◆ REQUIRED ACTION ◆
Please retype the data that follows, starting at the line containing "Scrutétur fœnerátor omnem" and stopping after the last line.

Source texts of formatted documents:
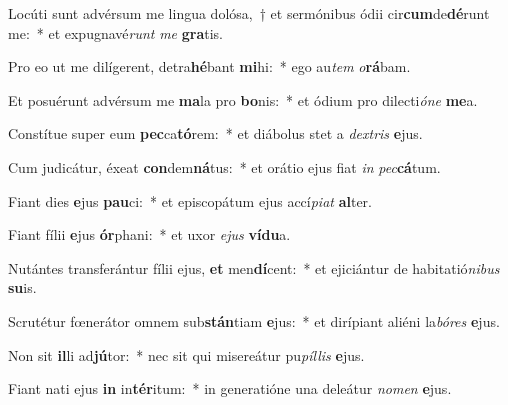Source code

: \item Locúti sunt advérsum me lingua dolósa,~† et sermónibus ódii cir\textbf{cum}de\textbf{dé}runt me:~* et expugnavé\textit{runt} \textit{me} \textbf{gra}tis.
\item Pro eo ut me dilígerent, detra\textbf{hé}bant \textbf{mi}hi:~* ego au\textit{tem} \textit{o}\textbf{rá}bam.
\item Et posuérunt advérsum me \textbf{ma}la pro \textbf{bo}nis:~* et ódium pro dilecti\textit{ó}\textit{ne} \textbf{me}a.
\item Constítue super eum \textbf{pec}ca\textbf{tó}rem:~* et diábolus stet a \textit{dex}\textit{tris} \textbf{e}jus.
\item Cum judicátur, éxeat \textbf{con}dem\textbf{ná}tus:~* et orátio ejus fiat \textit{in} \textit{pec}\textbf{cá}tum.
\item Fiant dies \textbf{e}jus \textbf{pau}ci:~* et episcopátum ejus accí\textit{pi}\textit{at} \textbf{al}ter.
\item Fiant fílii \textbf{e}jus \textbf{ór}phani:~* et uxor \textit{e}\textit{jus} \textbf{ví}\textbf{du}a.
\item Nutántes transferántur fílii ejus, \textbf{et} men\textbf{dí}cent:~* et ejiciántur de habitatió\textit{ni}\textit{bus} \textbf{su}is.
\item Scrutétur fœnerátor omnem sub\textbf{stán}tiam \textbf{e}jus:~* et dirípiant aliéni la\textit{bó}\textit{res} \textbf{e}jus.
\item Non sit \textbf{il}li ad\textbf{jú}tor:~* nec sit qui misereátur pu\textit{píl}\textit{lis} \textbf{e}jus.
\item Fiant nati ejus \textbf{in} in\textbf{tér}itum:~* in generatióne una deleátur \textit{no}\textit{men} \textbf{e}jus.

◆ WORKED SOLUTION ◆
\item Scrutétur fœnerátor omnem sub\textbf{stán}tiam \textbf{e}jus:~* et dirípiant aliéni la\textit{bó}\textit{res} \textbf{e}jus.
\item Non sit \textbf{il}li ad\textbf{jú}tor:~* nec sit qui misereátur pu\textit{píl}\textit{lis} \textbf{e}jus.
\item Fiant nati ejus \textbf{in} in\textbf{tér}itum:~* in generatióne una deleátur \textit{no}\textit{men} \textbf{e}jus.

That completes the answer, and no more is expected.